Whitted, who works as a dispatcher for Lynx Transportation in Orlando, and her husband had raised their own four children, now all adults, when they were confronted with a family emergency in 2018. Her great niece and nephew were the victims of severe physical abuse at the hands of their mother.

“It’s one of those things that you can’t believe is happening to your family,” Whitted says.

adoption photo

Quincy, Melissa, Hope and Eddie with Judge Patricia A. Doherty, who presided over the twin’s adoption hearing.

After their mother was arrested for aggravated child abuse, the twins, Hope and Quincy, met Ronnie Syme, a guardian ad litem program staff attorney with Legal Aid Society of the Orange County Bar Association. Syme became their guardian ad litem in both their dependency case and Hope’s criminal case against their mother.

“She made a very difficult situation a positive situation,” Hope says. “One of my favorite things about Ronnie is how understanding she was about the situation. She was never like, ‘oh this is normal.’ She was always very compassionate.”

Syme’s work is funded through a Children’s Legal Services grant from the Foundation.

As the twins’ guardian ad litem, Syme advocated for a Chapter 39 Injunction against their mother’s paramour, who had neglected to report the abuse. She helped ensure that services were provided to the Whitteds and the children, and ultimately was successful in advocating for the termination of parental rights which led to the successful adoption of the twins by their great aunt and uncle.

In the criminal case, Syme was able to ensure that both the mother and the paramour were prosecuted for their actions.

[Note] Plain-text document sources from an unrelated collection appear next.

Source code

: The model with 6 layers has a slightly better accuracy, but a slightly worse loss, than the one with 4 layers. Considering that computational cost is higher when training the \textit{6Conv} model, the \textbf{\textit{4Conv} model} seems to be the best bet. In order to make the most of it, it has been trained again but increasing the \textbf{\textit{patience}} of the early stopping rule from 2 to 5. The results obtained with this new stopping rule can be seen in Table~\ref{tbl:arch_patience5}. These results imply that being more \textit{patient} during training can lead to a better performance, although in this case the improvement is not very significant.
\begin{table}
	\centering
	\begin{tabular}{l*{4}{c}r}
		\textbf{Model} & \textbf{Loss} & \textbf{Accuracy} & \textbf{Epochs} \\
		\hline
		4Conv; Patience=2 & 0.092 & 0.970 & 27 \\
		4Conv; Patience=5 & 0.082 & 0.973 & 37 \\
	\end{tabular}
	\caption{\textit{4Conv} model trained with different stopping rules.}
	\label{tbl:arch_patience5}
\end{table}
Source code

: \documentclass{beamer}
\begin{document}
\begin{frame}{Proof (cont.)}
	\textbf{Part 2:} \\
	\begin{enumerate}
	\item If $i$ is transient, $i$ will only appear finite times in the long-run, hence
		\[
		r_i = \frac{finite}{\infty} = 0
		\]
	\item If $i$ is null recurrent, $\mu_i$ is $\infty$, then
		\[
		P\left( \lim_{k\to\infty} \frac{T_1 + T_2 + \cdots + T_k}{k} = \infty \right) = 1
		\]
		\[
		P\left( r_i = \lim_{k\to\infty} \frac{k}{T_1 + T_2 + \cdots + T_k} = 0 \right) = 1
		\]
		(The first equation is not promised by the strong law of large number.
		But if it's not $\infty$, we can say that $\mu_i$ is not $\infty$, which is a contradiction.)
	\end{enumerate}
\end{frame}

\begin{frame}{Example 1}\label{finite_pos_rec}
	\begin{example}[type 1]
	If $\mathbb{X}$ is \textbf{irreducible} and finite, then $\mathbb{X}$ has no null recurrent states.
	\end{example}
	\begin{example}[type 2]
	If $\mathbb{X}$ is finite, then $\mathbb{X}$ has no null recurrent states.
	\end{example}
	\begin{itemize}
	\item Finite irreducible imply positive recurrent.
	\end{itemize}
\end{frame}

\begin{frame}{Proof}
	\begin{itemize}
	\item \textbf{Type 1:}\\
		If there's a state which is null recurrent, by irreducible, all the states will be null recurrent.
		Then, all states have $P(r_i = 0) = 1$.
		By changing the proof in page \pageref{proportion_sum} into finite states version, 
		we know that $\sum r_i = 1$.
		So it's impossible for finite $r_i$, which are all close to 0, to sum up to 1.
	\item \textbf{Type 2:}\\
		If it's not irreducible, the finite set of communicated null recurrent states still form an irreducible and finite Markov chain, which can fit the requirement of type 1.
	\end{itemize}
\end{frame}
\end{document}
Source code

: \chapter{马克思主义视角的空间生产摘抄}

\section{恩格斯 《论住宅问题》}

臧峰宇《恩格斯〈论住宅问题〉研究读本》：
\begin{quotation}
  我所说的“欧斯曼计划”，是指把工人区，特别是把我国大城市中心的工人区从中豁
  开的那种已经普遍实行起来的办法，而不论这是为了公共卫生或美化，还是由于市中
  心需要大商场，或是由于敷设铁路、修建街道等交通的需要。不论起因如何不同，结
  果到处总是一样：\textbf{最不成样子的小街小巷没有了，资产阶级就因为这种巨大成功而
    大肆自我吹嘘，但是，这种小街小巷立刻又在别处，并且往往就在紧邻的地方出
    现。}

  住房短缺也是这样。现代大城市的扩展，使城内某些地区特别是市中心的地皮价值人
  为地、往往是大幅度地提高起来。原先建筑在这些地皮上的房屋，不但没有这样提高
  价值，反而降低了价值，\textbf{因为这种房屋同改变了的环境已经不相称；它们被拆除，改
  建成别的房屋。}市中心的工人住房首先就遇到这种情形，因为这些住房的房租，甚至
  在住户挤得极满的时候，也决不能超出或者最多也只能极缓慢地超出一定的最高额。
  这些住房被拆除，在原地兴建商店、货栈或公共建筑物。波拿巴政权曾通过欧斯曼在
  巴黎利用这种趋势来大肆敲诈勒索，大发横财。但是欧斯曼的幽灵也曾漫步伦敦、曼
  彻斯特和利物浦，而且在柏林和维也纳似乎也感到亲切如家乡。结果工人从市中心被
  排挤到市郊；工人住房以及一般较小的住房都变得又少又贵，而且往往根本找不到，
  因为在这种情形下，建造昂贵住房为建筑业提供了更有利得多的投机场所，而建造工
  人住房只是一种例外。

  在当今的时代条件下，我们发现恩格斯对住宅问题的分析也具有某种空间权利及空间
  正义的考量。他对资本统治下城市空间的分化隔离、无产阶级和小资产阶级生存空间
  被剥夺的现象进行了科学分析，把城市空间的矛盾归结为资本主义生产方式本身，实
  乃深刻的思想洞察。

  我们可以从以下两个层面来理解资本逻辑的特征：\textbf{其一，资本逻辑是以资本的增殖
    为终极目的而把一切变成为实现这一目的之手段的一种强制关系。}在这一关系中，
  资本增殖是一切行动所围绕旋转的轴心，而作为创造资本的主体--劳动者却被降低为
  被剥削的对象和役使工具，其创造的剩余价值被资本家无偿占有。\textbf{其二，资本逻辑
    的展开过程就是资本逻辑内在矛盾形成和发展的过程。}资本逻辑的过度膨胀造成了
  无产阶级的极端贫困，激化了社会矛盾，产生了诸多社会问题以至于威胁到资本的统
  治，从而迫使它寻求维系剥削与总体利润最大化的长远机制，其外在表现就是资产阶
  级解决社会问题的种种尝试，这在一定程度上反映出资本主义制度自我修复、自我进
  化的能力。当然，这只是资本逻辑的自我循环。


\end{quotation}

“They are wonderful and respectful kids that had been through a lot,” Syme says. “I made sure that they felt safe and comfortable throughout the process and was able to help walk them through all aspects of that case. These children have bright futures.”

Now seniors in high school, Hope will be attending the University of North Florida in Jacksonville, and Quincy plans to attend the University of West Florida in the fall.

“We were some scared folks, we had no idea what was going on,” Quincy says. “Everything was outside of our control. I don’t know where we’d be right now, but we would not be as prosperous without Ronnie by our side.”